Retorno a La Alcarria: De Cifuentes a Trillo

Señores que corren en sus bicis y montañas lejanas que parecen grandes tetas

Txema Rodríguez

Jueves, 24 de agosto 2023

Siguiendo el camino hacia Cifuentes, a mano izquierda asoma una extraña construcción, Cívica se llama, a cuyos pies un notable grupo de moteros y parejas jóvenes con niños esperan su turno. Como hay que pagar y esperar decido que no me interesa. Cualquier excusa sirve hoy en día para montar un sacaperras, en eso pienso mientras busco un recodo para contemplar el Tajuña camino de Masegoso y, cuando llego allí, a este pueblo del que no quedó en su día ni una piedra, me cuesta mucho hallar seres humanos. En realidad ahora es un grupo de casas iguales, uniformes, como un cuartel con sus dependencias. La luz es dura y reverbera sobre el asfalto. Al fondo, una pareja, Juan y Bleona, desayuna sobre la acera. Tienen una perra, Gina, que enseguida viene a que le rasque la barriga. Él trabaja conduciendo un Uber en la capital y ella, de momento, intenta buscarse la vida o rehacerla. Viene de alguna de las antiguas repúblicas rusas y es desconfiada. Los dejo tranquilos y sigo hacia Cifuentes, donde nació la princesa de Éboli, y en cuyas calles se nota el peso económico y administrativo de la comarca. Entro un rato en la iglesia de San Salvador y aprovecho que están en misa para quitarme los calores, luego curioseo un rato la Casa de los Gallos, la plaza mayor con soportales y abarrotada de coches, paso por la judería y llego hasta la ermita del Remedio, que es gótica, pequeña y tranquila. Luego voy a ver la balsa donde nace el río que da nombre al pueblo pero aquello es un mar de gentes, mujeres con carros de bebés y niños.

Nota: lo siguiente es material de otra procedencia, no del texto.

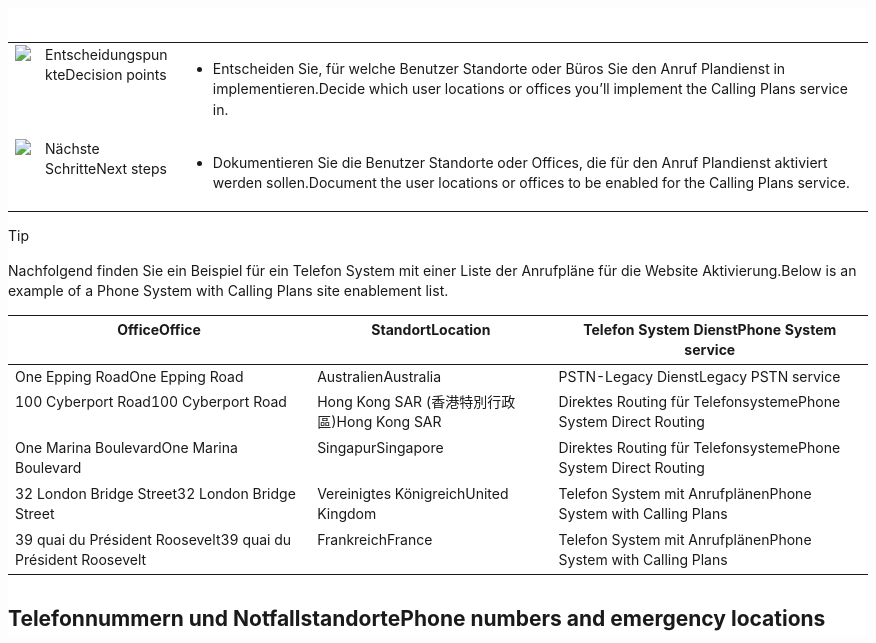 <br>

|         |         |         |
|---------|---------|---------|
|<img src="media/audio_conferencing_image7.png" />|<span data-ttu-id="9d33c-128">Entscheidungspunkte</span><span class="sxs-lookup"><span data-stu-id="9d33c-128">Decision points</span></span>|<ul><li><span data-ttu-id="9d33c-129">Entscheiden Sie, für welche Benutzer Standorte oder Büros Sie den Anruf Plandienst in implementieren.</span><span class="sxs-lookup"><span data-stu-id="9d33c-129">Decide which user locations or offices you’ll implement the Calling Plans service in.</span></span></li></ul>|
|<img src="media/audio_conferencing_image9.png" />|<span data-ttu-id="9d33c-130">Nächste Schritte</span><span class="sxs-lookup"><span data-stu-id="9d33c-130">Next steps</span></span>|<ul><li><span data-ttu-id="9d33c-131">Dokumentieren Sie die Benutzer Standorte oder Offices, die für den Anruf Plandienst aktiviert werden sollen.</span><span class="sxs-lookup"><span data-stu-id="9d33c-131">Document the user locations or offices to be enabled for the Calling Plans service.</span></span></li></ul>|

> [!TIP]
> <span data-ttu-id="9d33c-132">Nachfolgend finden Sie ein Beispiel für ein Telefon System mit einer Liste der Anrufpläne für die Website Aktivierung.</span><span class="sxs-lookup"><span data-stu-id="9d33c-132">Below is an example of a Phone System with Calling Plans site enablement list.</span></span>
> 
> | <span data-ttu-id="9d33c-133">**Office**</span><span class="sxs-lookup"><span data-stu-id="9d33c-133">**Office**</span></span>                     | <span data-ttu-id="9d33c-134">**Standort**</span><span class="sxs-lookup"><span data-stu-id="9d33c-134">**Location**</span></span>   | <span data-ttu-id="9d33c-135">**Telefon System Dienst**</span><span class="sxs-lookup"><span data-stu-id="9d33c-135">**Phone System service**</span></span> |
> |--------------------------------|----------------|--------------------------|
> | <span data-ttu-id="9d33c-136">One Epping Road</span><span class="sxs-lookup"><span data-stu-id="9d33c-136">One Epping Road</span></span>                | <span data-ttu-id="9d33c-137">Australien</span><span class="sxs-lookup"><span data-stu-id="9d33c-137">Australia</span></span>      | <span data-ttu-id="9d33c-138">PSTN-Legacy Dienst</span><span class="sxs-lookup"><span data-stu-id="9d33c-138">Legacy PSTN service</span></span> |
> | <span data-ttu-id="9d33c-139">100 Cyberport Road</span><span class="sxs-lookup"><span data-stu-id="9d33c-139">100 Cyberport Road</span></span>             | <span data-ttu-id="9d33c-140">Hong Kong SAR (香港特別行政區)</span><span class="sxs-lookup"><span data-stu-id="9d33c-140">Hong Kong SAR</span></span>  | <span data-ttu-id="9d33c-141">Direktes Routing für Telefonsysteme</span><span class="sxs-lookup"><span data-stu-id="9d33c-141">Phone System Direct Routing</span></span> |
> | <span data-ttu-id="9d33c-142">One Marina Boulevard</span><span class="sxs-lookup"><span data-stu-id="9d33c-142">One Marina Boulevard</span></span>           | <span data-ttu-id="9d33c-143">Singapur</span><span class="sxs-lookup"><span data-stu-id="9d33c-143">Singapore</span></span>      | <span data-ttu-id="9d33c-144">Direktes Routing für Telefonsysteme</span><span class="sxs-lookup"><span data-stu-id="9d33c-144">Phone System Direct Routing</span></span> |
> | <span data-ttu-id="9d33c-145">32 London Bridge Street</span><span class="sxs-lookup"><span data-stu-id="9d33c-145">32 London Bridge Street</span></span>        | <span data-ttu-id="9d33c-146">Vereinigtes Königreich</span><span class="sxs-lookup"><span data-stu-id="9d33c-146">United Kingdom</span></span> | <span data-ttu-id="9d33c-147">Telefon System mit Anrufplänen</span><span class="sxs-lookup"><span data-stu-id="9d33c-147">Phone System with Calling Plans</span></span> |
> | <span data-ttu-id="9d33c-148">39 quai du Président Roosevelt</span><span class="sxs-lookup"><span data-stu-id="9d33c-148">39 quai du Président Roosevelt</span></span> | <span data-ttu-id="9d33c-149">Frankreich</span><span class="sxs-lookup"><span data-stu-id="9d33c-149">France</span></span>         | <span data-ttu-id="9d33c-150">Telefon System mit Anrufplänen</span><span class="sxs-lookup"><span data-stu-id="9d33c-150">Phone System with Calling Plans</span></span> |



## <a name="phone-numbers-and-emergency-locations"></a><span data-ttu-id="9d33c-151">Telefonnummern und Notfallstandorte</span><span class="sxs-lookup"><span data-stu-id="9d33c-151">Phone numbers and emergency locations</span></span>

Al principio me desconcierta ese paisaje y al cabo de unos instantes compruebo que se celebra una de esas carreras de bicicletas de montaña y que por el camino del castillo comienzan a bajar hordas de señores pedaleando mientras un tipo agarra un megáfono y hace huir a todos los pájaros en kilómetros a la redonda. Poco después, las que esperaban se funden en besos y abrazos con los ciclistas sudorosos pero ya voy rumbo a Gárgoles de Abajo, que huele a migas con chorizo aunque no exista un lugar donde probarlas. En la esquina de la carretera hay una mujer sentada que me saluda sin mirarme, levanta la mano como un gran jefe indio. El todoterreno de la Guardia Civil pasa el rato en el siguiente cruce, con el motor en marcha, frente a la posada donde Cela desayunó, ese tío se pasaba el día comiendo y una placa conmemorativa sobre la fachada quebrada por el paso del tiempo lo recuerda. Camino por las calles desiertas, que parecen las de un lugar donde hace tiempo hubo un desastre nuclear.

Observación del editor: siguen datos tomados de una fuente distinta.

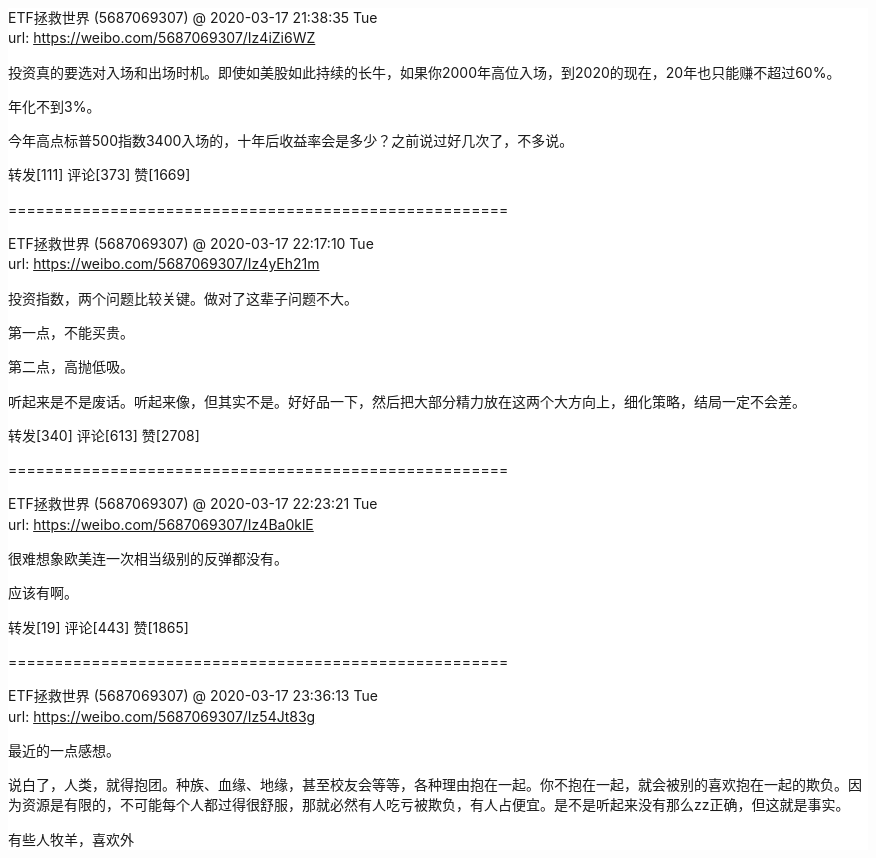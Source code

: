 ETF拯救世界 (5687069307) @
2020-03-17 21:38:35 Tue  
url: https://weibo.com/5687069307/Iz4iZi6WZ

投资真的要选对入场和出场时机。即使如美股如此持续的长牛，如果你2000年高位入场，到2020的现在，20年也只能赚不超过60%。

年化不到3%。

今年高点标普500指数3400入场的，十年后收益率会是多少？之前说过好几次了，不多说。 ​​​

转发[111]  评论[373]  赞[1669] 

======================================================






ETF拯救世界 (5687069307) @
2020-03-17 22:17:10 Tue  
url: https://weibo.com/5687069307/Iz4yEh21m

投资指数，两个问题比较关键。做对了这辈子问题不大。

第一点，不能买贵。

第二点，高抛低吸。

听起来是不是废话。听起来像，但其实不是。好好品一下，然后把大部分精力放在这两个大方向上，细化策略，结局一定不会差。 ​​​

转发[340]  评论[613]  赞[2708] 

======================================================






ETF拯救世界 (5687069307) @
2020-03-17 22:23:21 Tue  
url: https://weibo.com/5687069307/Iz4Ba0klE

很难想象欧美连一次相当级别的反弹都没有。

应该有啊。 ​​​

转发[19]  评论[443]  赞[1865] 

======================================================






ETF拯救世界 (5687069307) @
2020-03-17 23:36:13 Tue  
url: https://weibo.com/5687069307/Iz54Jt83g

最近的一点感想。

说白了，人类，就得抱团。种族、血缘、地缘，甚至校友会等等，各种理由抱在一起。你不抱在一起，就会被别的喜欢抱在一起的欺负。因为资源是有限的，不可能每个人都过得很舒服，那就必然有人吃亏被欺负，有人占便宜。是不是听起来没有那么zz正确，但这就是事实。

有些人牧羊，喜欢外 ​​​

Camino de Trillo asoman a lo lejos las tetas de Viana y por Gárgoles también las tetas de la central nuclear. Dos protuberancias oscuras y desiguales en forma de montañas mochas y las otras dos iguales, blancas, lisas y brillantes. Pechos imaginarios que han pasado por un cirujano. El camino, en esta tierra de subidas y bajadas, en compañía del río Cifuentes, se va haciendo un poco más abrupto y al llegar al pueblo se confunde en subidas y bajadas, escaleras, cuestas, puentes y murmullos del agua que le ha dado tanta fama.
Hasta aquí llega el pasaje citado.